§ **Exercise prompt**
For the listing below, output exactly the lines from the line with "Source code" up to and including the line with "要安装带有或不带有 CUDA 的 PyTorch，请按照以下步骤操作：", and no other lines.

---

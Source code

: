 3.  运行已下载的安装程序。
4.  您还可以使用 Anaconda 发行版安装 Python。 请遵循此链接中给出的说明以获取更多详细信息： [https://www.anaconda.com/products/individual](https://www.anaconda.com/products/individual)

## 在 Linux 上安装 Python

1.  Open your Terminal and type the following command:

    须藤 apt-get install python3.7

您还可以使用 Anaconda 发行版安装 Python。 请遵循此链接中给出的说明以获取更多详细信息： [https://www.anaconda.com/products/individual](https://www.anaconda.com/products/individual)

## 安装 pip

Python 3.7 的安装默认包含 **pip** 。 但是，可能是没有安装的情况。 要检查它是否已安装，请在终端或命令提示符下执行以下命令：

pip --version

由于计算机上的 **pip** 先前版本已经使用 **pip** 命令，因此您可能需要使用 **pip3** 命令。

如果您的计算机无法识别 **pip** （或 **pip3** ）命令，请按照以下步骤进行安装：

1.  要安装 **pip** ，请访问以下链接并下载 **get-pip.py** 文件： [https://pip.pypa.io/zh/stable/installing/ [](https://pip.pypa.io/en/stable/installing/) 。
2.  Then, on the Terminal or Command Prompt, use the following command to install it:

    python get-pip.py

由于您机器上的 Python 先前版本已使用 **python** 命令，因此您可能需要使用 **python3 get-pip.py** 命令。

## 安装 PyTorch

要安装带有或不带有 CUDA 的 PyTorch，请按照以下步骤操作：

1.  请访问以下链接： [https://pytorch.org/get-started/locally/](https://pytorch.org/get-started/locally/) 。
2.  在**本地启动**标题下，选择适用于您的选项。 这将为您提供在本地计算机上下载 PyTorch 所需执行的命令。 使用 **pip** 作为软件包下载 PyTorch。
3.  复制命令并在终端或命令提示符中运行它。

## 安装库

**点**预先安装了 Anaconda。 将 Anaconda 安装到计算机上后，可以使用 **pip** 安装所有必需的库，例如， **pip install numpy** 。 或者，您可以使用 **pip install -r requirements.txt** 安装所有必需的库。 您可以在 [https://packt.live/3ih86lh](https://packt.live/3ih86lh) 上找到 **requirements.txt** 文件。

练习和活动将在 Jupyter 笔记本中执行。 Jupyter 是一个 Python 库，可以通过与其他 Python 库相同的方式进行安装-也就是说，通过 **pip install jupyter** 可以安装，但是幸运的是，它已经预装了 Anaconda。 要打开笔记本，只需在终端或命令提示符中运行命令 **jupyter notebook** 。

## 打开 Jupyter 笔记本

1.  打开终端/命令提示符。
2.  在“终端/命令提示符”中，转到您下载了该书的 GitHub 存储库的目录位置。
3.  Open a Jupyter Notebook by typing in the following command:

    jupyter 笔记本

---

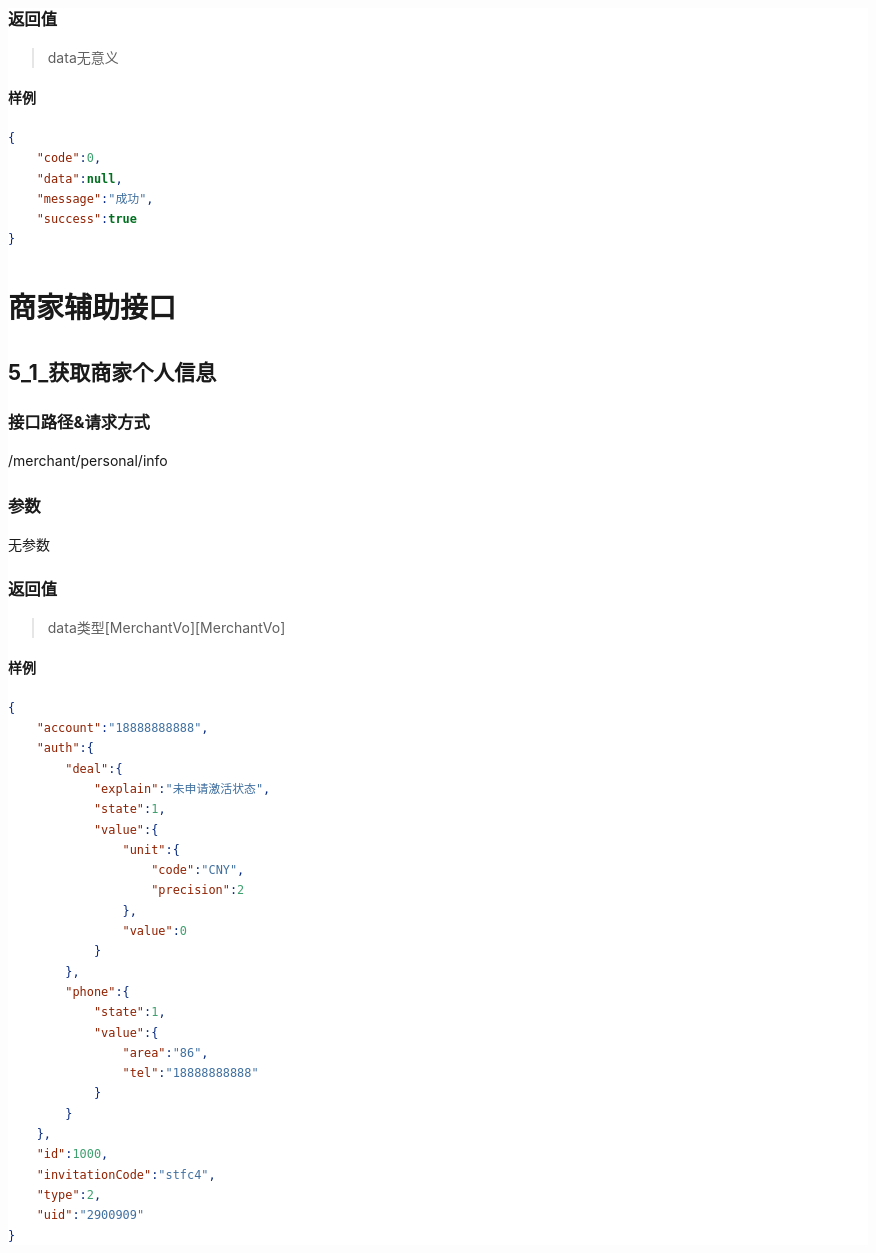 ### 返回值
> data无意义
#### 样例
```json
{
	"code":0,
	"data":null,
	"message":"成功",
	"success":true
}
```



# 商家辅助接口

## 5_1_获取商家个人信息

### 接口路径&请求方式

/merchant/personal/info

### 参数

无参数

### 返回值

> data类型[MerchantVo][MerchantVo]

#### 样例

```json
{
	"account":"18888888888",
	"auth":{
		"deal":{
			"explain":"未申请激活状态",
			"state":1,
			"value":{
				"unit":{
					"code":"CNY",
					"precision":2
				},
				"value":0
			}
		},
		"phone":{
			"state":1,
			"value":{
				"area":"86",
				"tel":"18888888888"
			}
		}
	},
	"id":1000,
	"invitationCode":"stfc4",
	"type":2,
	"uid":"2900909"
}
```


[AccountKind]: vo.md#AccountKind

---

§ **Written reply**
Source code

: 3.  运行已下载的安装程序。
4.  您还可以使用 Anaconda 发行版安装 Python。 请遵循此链接中给出的说明以获取更多详细信息： [https://www.anaconda.com/products/individual](https://www.anaconda.com/products/individual)

## 在 Linux 上安装 Python

1.  Open your Terminal and type the following command:

    须藤 apt-get install python3.7

您还可以使用 Anaconda 发行版安装 Python。 请遵循此链接中给出的说明以获取更多详细信息： [https://www.anaconda.com/products/individual](https://www.anaconda.com/products/individual)

## 安装 pip

Python 3.7 的安装默认包含 **pip** 。 但是，可能是没有安装的情况。 要检查它是否已安装，请在终端或命令提示符下执行以下命令：

pip --version

由于计算机上的 **pip** 先前版本已经使用 **pip** 命令，因此您可能需要使用 **pip3** 命令。

如果您的计算机无法识别 **pip** （或 **pip3** ）命令，请按照以下步骤进行安装：

1.  要安装 **pip** ，请访问以下链接并下载 **get-pip.py** 文件： [https://pip.pypa.io/zh/stable/installing/ [](https://pip.pypa.io/en/stable/installing/) 。
2.  Then, on the Terminal or Command Prompt, use the following command to install it:

    python get-pip.py

由于您机器上的 Python 先前版本已使用 **python** 命令，因此您可能需要使用 **python3 get-pip.py** 命令。

## 安装 PyTorch

要安装带有或不带有 CUDA 的 PyTorch，请按照以下步骤操作：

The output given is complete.